[LOYOLA FOOTBALL] With Sanders Gone, Pedroarias Takes the Helm
It’s a new day at Loyola, where the football team turns to a familiar face to help chart the next era of the Cubs’ program. Longtime assistant coach Rick Pedroarias was officially hired as the team’s new coach in June, bringing a depth of experience from the heyday of the Cubs’ program.
“He brings to this important position his well-honed leadership skills, an intricate knowledge of football strategy and a deep understanding of Loyola’s mission on and off the field,” athletic director Chris O’Donnell said in a statement.
Pedroarias replaces Marvin Sanders, who took a leave of absence in March.
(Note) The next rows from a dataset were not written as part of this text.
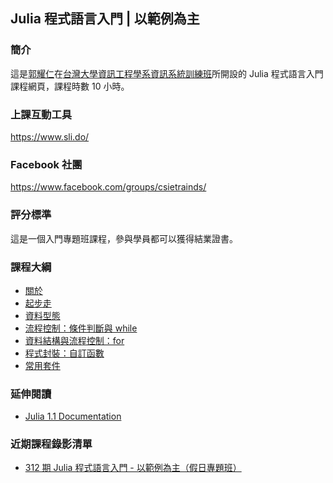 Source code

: ## Julia 程式語言入門 | 以範例為主

### 簡介

這是[郭耀仁](https://www.facebook.com/yaojen.kuo.1)在[台灣大學資訊工程學系資訊系統訓練班](https://www.csie.ntu.edu.tw/train/)所開設的 Julia 程式語言入門課程網頁，課程時數 10 小時。

### 上課互動工具

<https://www.sli.do/>

### Facebook 社團

<https://www.facebook.com/groups/csietrainds/>

### 評分標準

這是一個入門專題班課程，參與學員都可以獲得結業證書。

### 課程大綱

- [關於](00-about.slides.html)
- [起步走](01-getting-started.slides.html)
- [資料型態](02-data-types.slides.html)
- [流程控制：條件判斷與 while](03-control-flow-conditionals-while.slides.html)
- [資料結構與流程控制：for](04-data-structures-for.slides.html)
- [程式封裝：自訂函數]()
- [常用套件]()

### 延伸閱讀

- [Julia 1.1 Documentation](https://docs.julialang.org/en/v1/)

### 近期課程錄影清單

- [312 期 Julia 程式語言入門 - 以範例為主（假日專題班）]()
Pedroarias was named the interim coach at that time, then had the “interim” removed three months ago.
“This is my 30th year coaching at Loyola and I played here as well, so it’s been 34 years in this program for me,” said Pedroarias. “I wasn’t looking for this job the whole time but it worked out.”
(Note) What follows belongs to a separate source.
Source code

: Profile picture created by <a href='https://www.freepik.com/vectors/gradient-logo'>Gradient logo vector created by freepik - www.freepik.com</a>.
The Cubs will feature several standout receivers this year including WR/DE Dakota Smith and Alex Johnson, so Pedroarias’ team will come out in the spread and try to put their talented skill players into open spaces. Defensively, the Cubs will run a 3-4 base—perhaps more importantly, there will be a new emphasis on special teams, which cost Loyola a few close games last year.
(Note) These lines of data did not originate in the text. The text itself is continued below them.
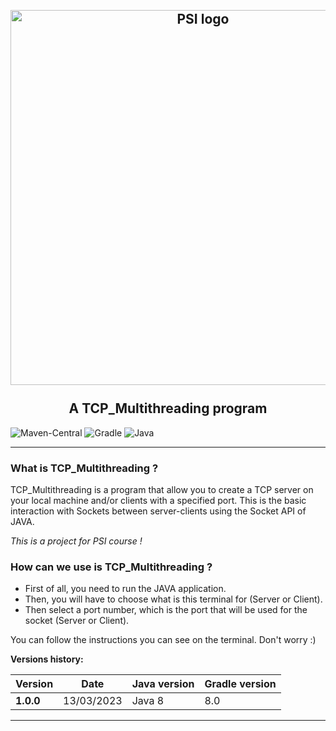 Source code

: <h2 align="center">
<br>
  <img src="images/cmdapi.svg" alt="PSI logo" width="600">
  <br>
    <br>
        A TCP_Multithreading program
  <br>
</h2>



<div align="left">

![Maven-Central](https://img.shields.io/badge/MavenCentral-8.7.6-success)
![Gradle](https://img.shields.io/badge/Java-8.0-9cf)
![Java](https://img.shields.io/badge/Java-17-red)

</div>

---

### What is TCP_Multithreading ?


TCP_Multithreading  is a program that allow you to create a TCP server on your local machine
and/or clients with a specified port. This is the basic interaction with Sockets between server-clients
using the Socket API of JAVA.

_This is a project for PSI course !_

### How can we use is TCP_Multithreading ?

- First of all, you need to run the JAVA application.
- Then, you will have to choose what is this terminal for (Server or Client).
- Then select a port number, which is the port that will be used for the socket (Server or Client).

You can follow the instructions you can see on the terminal. Don't worry :)


**Versions history:**

|      Version       |             Date            |         Java version         |        Gradle version       |
|--------------------|-----------------------------|------------------------------|-----------------------------|
| **1.0.0**          | 13/03/2023                  | Java 8                       |        8.0                  |

-----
“We figured special teams isn’t a third of our snaps, it’s maybe 16%,” said Pedroarias. “But it better be a third of our preparation.”
Last year the Cubs went 3-7 but lost four of those games by a combined eight points. Pedroarias thinks a renewed focus on special teams and the details of the game can reverse some of those outcomes right away.
As someone who played at Loyola in the 1980s, he also remembers the school as a football powerhouse. In the last four years under Sanders, the Cubs had just one winning season.
“There’s a lot of people who supported this program over the years, in the last decade or so it kind of swung the other way,” said Pedroarias.
The new coach’s plans include returning the on-field success and helping to make Loyola known for football again the way it’s still known for basketball and volleyball. But as a lifelong Cub he also wants to incorporate the school’s philosophy.
“We still focus on educating the whole student,” he said. “We have tutors for every subject, there’s a spiritual dimension with service projects and team liturgy. This program doesn’t exist by itself — here you’re a Loyola student who plays football, not a football player who goes to Loyola.”
That doesn’t mean Pedroarias doesn’t want to turn the program around and compete at a higher level in the Mission League, of course.
“It’s a lot more fun when you win, we want that too, no doubt,” he said. “But we want to balance that with the mission of the school.”